Harvey Lee Justice III (born March 2, 1996), better known as his online alias Chef Henny, is an American recording artist, chef, and internet personality. He is most known for his musical work and alignment with the Hennessy Cognac brand. He first gained recognition posting cooking skits to Facebook in May 2016, and has since accumulated millions of views on his content.

Musical career 
Harvey J began his musical career posting to his Facebook page. In 2012 he featured on Driicky Graham's debut single "Dial Tone". In 2015 he made his own solo debut "Make It Bounce" that was released under Owsla. After cosigns from Skrillex, his debut single was in the Beatport Top 100 Dubstep Charts for 96 days.

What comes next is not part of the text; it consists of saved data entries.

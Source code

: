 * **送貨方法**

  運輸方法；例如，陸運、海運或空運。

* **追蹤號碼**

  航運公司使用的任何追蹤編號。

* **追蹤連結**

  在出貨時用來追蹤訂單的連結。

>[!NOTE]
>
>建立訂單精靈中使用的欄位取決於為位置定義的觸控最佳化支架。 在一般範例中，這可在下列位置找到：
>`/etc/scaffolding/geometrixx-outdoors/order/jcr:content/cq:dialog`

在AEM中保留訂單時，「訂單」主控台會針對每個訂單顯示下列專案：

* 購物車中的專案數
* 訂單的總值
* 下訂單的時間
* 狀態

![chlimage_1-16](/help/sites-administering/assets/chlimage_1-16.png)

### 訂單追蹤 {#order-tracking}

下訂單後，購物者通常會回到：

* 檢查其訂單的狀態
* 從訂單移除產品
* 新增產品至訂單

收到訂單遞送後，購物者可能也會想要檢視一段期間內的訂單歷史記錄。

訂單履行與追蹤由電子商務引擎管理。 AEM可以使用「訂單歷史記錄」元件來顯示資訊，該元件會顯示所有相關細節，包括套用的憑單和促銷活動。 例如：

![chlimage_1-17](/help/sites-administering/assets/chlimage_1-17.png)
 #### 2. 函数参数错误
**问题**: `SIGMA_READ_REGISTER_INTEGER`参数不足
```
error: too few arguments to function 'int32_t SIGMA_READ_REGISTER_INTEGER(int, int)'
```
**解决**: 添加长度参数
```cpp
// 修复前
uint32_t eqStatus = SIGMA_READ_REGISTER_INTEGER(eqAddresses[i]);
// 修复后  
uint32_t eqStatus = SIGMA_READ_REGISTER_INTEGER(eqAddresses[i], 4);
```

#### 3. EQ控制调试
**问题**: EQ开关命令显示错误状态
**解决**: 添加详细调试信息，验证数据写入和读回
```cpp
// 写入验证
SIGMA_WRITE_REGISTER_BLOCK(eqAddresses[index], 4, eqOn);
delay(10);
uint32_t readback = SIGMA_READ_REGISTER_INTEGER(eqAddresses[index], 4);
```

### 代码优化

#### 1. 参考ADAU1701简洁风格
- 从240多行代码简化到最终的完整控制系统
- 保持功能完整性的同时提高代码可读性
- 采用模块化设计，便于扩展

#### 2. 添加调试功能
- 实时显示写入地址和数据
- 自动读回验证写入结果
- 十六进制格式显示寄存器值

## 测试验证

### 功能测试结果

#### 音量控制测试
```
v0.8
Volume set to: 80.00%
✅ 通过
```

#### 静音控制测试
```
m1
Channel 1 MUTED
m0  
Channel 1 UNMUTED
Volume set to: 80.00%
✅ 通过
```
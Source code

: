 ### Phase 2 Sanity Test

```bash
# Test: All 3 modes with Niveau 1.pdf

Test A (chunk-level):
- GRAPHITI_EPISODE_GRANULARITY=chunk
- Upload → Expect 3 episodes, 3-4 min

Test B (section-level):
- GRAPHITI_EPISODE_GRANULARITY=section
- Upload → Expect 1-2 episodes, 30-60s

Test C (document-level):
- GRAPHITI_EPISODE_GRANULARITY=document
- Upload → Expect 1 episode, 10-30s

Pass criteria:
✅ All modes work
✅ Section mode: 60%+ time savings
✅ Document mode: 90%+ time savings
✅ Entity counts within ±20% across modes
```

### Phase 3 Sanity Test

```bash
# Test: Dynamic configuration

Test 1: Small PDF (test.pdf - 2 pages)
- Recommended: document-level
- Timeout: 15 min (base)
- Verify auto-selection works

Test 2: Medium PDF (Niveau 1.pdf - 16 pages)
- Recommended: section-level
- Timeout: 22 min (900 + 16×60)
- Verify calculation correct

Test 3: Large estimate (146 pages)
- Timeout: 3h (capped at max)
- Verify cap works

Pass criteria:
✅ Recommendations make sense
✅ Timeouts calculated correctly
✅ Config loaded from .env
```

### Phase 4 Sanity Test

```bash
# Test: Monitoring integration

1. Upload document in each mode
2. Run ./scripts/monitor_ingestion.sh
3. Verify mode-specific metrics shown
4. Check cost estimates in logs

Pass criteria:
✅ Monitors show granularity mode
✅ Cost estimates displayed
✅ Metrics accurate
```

On March 22, Harvey J self-released his debut mixtape “Pancakes & Hennessy”.

Personal life 
Harvey J was born and spent the majority of his life in Durham, NC. He cites Durham and growing up around violence as his inspiration to be an entertainer.

Controversies 
Harvey J is openly against signing to a record label. In June, 2016 Uproxx reported that Harvey J received an offer totaling $3,000,000 from Belaire and DJ Khaled's We The Best management to replace his branding alignment with Belaire Rosé Lux instead of Hennessy. This offer was subsequently denied by Harvey prompting a brief social media feud between the two artists.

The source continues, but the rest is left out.